Junto a Mirch viven Laura y Marcos, en otra barraca construida con trozos de madera y cubierta con plástico azul. Muebles que un día dejaron de ser útiles para sus propietarios conforman un espacio en el que un amasijo de hierros forma parte del paisaje. Un somier, sillas de terraza y también un cobertizo que hace las veces de baño. De visita en el asentamiento donde vive la pareja está Ramón, hermano de Laura, que reside en Zaragoza. Ella se trasladó a Barcelona para huir de su maltratador. «Yo le dije que lo denunciase, pero él la amenaza, dice que si vuelve, la matará», explica, mientras la mujer mira al suelo. Él, combativo, se pregunta cómo los Servicios Sociales permiten que su hermana malviva en esas condiciones. «Lleva un año empadronada y no tiene acceso ni a la tarjeta de alimentos. ¿No somos todos miembros de la Unión Europea? Pues parece que no todos tenemos los mismos derechos», critica.

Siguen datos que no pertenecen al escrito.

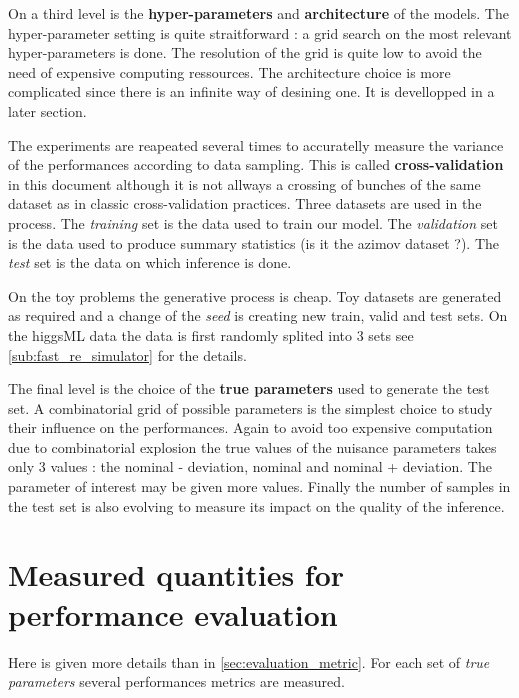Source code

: On a third level is the \textbf{hyper-parameters} and \textbf{architecture} of the models.
The hyper-parameter setting is quite straitforward : a grid search on the most relevant hyper-parameters is done.
The resolution of the grid is quite low to avoid the need of expensive computing ressources.
The architecture choice is more complicated since there is an infinite way of desining one.
It is devellopped in a later section\needcite.

The experiments are reapeated several times to accuratelly measure the variance of the performances according to data sampling.
This is called \textbf{cross-validation} in this document although it is not allways a crossing of bunches of the same dataset as in classic cross-validation practices.
Three datasets are used in the process.
The \emph{training} set is the data used to train our model.
The \emph{validation} set is the data used to produce summary statistics (is it the azimov dataset ?).
The \emph{test} set is the data on which inference is done.

On the toy problems the generative process is cheap.
Toy datasets are generated as required and a change of the \emph{seed} is creating new train, valid and test sets.
On the higgsML data the data is first randomly splited into 3 sets see \autoref{sub:fast_re_simulator} for the details.

The final level is the choice of the \textbf{true parameters} used to generate the test set.
A combinatorial grid of possible parameters is the simplest choice to study their influence on the performances.
Again to avoid too expensive computation due to combinatorial explosion the true values of the nuisance parameters takes only 3 values :
the nominal - deviation, nominal and nominal + deviation.
The parameter of interest may be given more values.
Finally the number of samples in the test set is also evolving to measure its impact on the quality of the inference.



\section{Measured quantities for performance evaluation} %
\label{sec:measured_quantities_for_performance_evaluation}


Here is given more details than in \autoref{sec:evaluation_metric}.
For each set of \emph{true parameters} several performances metrics are measured.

Laura explica que la asistenta social que la atendía, Gisela, ya no le coge el teléfono. «Con la chatarra ganamos entre 20 o 30 euros a la semana, no nos llega para nada», lamenta. La mujer, de mediana edad, sufre asma y necesita un inhalador.
Recogida de chatarra
En la otra punta de la ciudad, en la zona de Vallcarca, otro asentamiento de barracas. Al vallado se acerca una chica que arrastra un carro amarillo. En su interior, decenas de cartones apilados. Sonríe. Se llama Sidonia y dice tener 18 años, aunque aparenta algunos menos. Vive en una chabola junto a otras familias de Rumanía. Entre ellas la de Adelina, que tiene una niña de dos años. Subsiste, igual que todos los anteriores, con la recogida de chatarra. En un espacio en el que reina el caos, dos furgonetas destartaladas, muebles viejos y un individuo que decide que las dos mujeres dejen de hablar.
Según el Ayuntamiento de Barcelona, casi 400 personas –más de 50 menores– subsisten en 87 asentamientos repartidos por toda la ciudad. La mayoría de ellos, en el distrito de Sant Martí. Además, otras 500 malviven en un centenar de locales ocupados. De ellos, 156 son niños. Una problemática que también se extiende a la zona alta de la ciudad. Así lo anuncian los pies de una muñeca que asoman tras unas cortinas que no llegan al suelo en el portal de una antigua oficina de la Seguridad Social en la calle Reus, en el barrio de Sant Gervasi, que ha ocupado una familia con dos niños pequeños. A escasos 200 metros, en la ronda del General Mitre, se erige una chabola en un solar. Entre sus muros, también una furgoneta y una mesa aún con platos para comer al raso. En los márgenes del terreno se acumulan restos de chatarra.